# GOAL OF THE EXERCISE
Scan the entries below. Report each line where the string "pourquoi" occurs.

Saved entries
------------------------
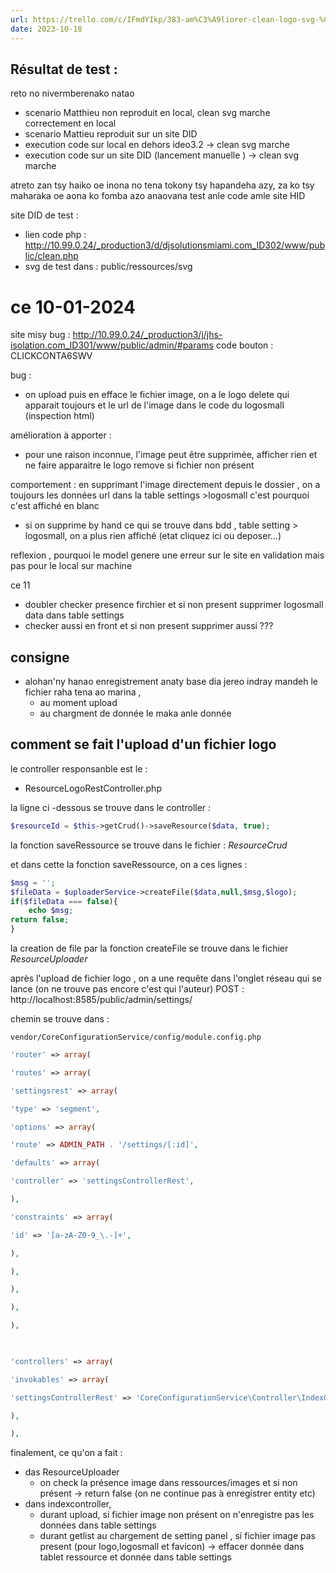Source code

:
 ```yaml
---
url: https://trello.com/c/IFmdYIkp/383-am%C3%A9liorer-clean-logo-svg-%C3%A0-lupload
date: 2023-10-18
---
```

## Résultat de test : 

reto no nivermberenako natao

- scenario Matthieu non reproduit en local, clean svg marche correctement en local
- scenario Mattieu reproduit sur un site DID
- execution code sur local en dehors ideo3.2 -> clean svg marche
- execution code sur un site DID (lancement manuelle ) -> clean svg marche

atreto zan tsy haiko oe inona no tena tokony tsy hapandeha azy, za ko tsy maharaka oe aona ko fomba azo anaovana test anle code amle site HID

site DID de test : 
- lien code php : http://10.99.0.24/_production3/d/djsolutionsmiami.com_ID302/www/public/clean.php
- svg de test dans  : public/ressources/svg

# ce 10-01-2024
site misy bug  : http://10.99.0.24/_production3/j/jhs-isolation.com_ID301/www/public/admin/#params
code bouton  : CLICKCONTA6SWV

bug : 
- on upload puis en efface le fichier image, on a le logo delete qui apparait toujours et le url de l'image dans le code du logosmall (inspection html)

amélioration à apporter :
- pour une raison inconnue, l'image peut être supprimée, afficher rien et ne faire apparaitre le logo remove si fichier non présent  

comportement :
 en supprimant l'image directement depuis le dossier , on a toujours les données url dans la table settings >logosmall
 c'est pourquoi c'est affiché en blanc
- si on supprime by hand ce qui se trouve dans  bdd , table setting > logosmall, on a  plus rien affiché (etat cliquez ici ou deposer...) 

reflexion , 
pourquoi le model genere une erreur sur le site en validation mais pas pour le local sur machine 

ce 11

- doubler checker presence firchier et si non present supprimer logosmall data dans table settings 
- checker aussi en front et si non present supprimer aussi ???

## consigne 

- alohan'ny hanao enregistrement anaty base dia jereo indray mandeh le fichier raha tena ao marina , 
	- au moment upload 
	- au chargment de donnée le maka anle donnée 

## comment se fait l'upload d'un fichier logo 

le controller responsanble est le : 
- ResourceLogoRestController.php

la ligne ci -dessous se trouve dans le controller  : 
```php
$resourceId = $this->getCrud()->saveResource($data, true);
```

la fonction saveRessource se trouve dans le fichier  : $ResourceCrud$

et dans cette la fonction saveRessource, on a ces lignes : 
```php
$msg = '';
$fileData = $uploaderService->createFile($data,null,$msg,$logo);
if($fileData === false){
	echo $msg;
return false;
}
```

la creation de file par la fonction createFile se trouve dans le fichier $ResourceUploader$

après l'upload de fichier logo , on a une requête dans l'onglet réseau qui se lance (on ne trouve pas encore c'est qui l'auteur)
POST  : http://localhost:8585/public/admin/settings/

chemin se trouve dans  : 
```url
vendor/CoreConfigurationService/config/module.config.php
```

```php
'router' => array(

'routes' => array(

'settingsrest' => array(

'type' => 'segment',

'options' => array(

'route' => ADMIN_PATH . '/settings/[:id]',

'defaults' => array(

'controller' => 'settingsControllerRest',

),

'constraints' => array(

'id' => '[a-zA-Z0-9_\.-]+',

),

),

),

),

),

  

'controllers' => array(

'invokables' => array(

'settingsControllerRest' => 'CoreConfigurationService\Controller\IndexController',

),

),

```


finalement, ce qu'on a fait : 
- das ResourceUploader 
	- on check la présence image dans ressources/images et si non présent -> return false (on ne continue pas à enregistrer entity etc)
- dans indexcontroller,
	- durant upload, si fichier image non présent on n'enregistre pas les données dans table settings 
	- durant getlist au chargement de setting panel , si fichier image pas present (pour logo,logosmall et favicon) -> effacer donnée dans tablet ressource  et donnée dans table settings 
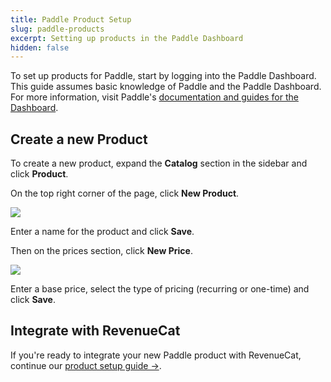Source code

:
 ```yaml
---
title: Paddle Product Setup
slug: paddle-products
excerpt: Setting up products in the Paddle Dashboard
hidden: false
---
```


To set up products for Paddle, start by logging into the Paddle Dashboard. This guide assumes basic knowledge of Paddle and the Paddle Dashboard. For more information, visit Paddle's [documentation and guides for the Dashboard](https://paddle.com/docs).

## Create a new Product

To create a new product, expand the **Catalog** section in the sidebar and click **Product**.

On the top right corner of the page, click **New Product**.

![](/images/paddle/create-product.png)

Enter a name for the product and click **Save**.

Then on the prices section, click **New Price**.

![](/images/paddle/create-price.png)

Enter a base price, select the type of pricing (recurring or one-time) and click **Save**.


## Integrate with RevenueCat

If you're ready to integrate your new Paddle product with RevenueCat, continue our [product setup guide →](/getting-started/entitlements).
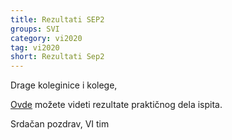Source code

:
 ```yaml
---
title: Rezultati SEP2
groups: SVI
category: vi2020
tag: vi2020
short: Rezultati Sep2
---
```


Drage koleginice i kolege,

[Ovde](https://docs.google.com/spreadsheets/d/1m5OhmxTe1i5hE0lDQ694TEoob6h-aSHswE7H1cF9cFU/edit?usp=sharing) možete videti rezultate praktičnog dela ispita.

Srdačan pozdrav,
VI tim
------------------------
# TASK ANSWER
 c'est pourquoi c'est affiché en blanc
pourquoi le model genere une erreur sur le site en validation mais pas pour le local sur machine 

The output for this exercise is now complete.